Caricamento player
Più o meno tutti conoscono i marchi Rio Mare, Simmenthal, Borotalco, Neutro Roberts, Omino Bianco, Collistar, facilmente reperibili in un supermercato qualsiasi. Quasi nessuno invece conosce Bolton, che pure quei marchi li possiede tutti. Bolton nacque a Milano nel 1949 (allora si chiamava Exportex) per distribuire prodotti provenienti dal Regno Unito e dagli Stati Uniti. Oggi è una multinazionale, produce beni di largo consumo, fattura 3,5 miliardi di euro all’anno ed è ancora gestita dai discendenti del fondatore Joseph Nissim.

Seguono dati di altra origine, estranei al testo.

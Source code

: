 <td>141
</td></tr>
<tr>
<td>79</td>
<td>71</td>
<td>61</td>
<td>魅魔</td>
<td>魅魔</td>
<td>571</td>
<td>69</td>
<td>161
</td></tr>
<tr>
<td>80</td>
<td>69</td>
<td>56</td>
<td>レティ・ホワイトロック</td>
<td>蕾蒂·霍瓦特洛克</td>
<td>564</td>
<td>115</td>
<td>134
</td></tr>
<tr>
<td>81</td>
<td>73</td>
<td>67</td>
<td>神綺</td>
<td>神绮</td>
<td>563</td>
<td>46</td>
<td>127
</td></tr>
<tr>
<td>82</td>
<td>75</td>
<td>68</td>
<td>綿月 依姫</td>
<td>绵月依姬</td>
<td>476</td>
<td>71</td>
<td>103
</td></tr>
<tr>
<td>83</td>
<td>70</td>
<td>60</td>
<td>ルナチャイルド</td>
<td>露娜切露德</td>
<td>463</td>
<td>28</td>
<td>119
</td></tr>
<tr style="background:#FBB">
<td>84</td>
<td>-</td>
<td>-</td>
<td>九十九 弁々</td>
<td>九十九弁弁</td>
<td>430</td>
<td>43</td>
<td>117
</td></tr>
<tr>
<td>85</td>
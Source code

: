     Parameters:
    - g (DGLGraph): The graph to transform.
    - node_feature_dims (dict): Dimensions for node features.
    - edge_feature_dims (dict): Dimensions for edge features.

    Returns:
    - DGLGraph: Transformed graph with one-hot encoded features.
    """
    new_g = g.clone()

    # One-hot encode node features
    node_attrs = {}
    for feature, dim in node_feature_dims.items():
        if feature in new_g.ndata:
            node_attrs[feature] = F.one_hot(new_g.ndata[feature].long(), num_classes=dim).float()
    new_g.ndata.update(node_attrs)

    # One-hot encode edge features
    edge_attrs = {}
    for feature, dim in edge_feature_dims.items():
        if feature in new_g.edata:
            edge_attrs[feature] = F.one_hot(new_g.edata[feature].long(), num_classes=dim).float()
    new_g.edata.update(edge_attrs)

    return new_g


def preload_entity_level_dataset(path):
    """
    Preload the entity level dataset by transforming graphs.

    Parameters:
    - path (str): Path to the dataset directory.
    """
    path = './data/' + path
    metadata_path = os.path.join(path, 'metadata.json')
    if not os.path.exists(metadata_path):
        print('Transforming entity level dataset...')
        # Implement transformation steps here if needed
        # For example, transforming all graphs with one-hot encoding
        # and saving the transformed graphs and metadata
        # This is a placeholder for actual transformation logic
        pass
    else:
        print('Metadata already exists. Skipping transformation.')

Bolton è un esempio di quello che gli esperti di industria definiscono “quarto capitalismo” italiano. Viene chiamato così per distinguerlo dagli altri tre, cioè dalle piccole e medie imprese, dalle aziende più grosse come Pirelli o Stellantis e dalle imprese di Stato come Eni. Sono aziende di taglia media, nate attorno a una famiglia e poi cresciute sui mercati internazionali: fatturati miliardari e poca visibilità. Dall’ultimo rapporto di Mediobanca, l’istituto bancario che ha coniato la definizione e pubblica i bilanci delle imprese italiane, emerge che le aziende di questo tipo con ricavi superiori ai 2 miliardi l’anno sono circa sessanta.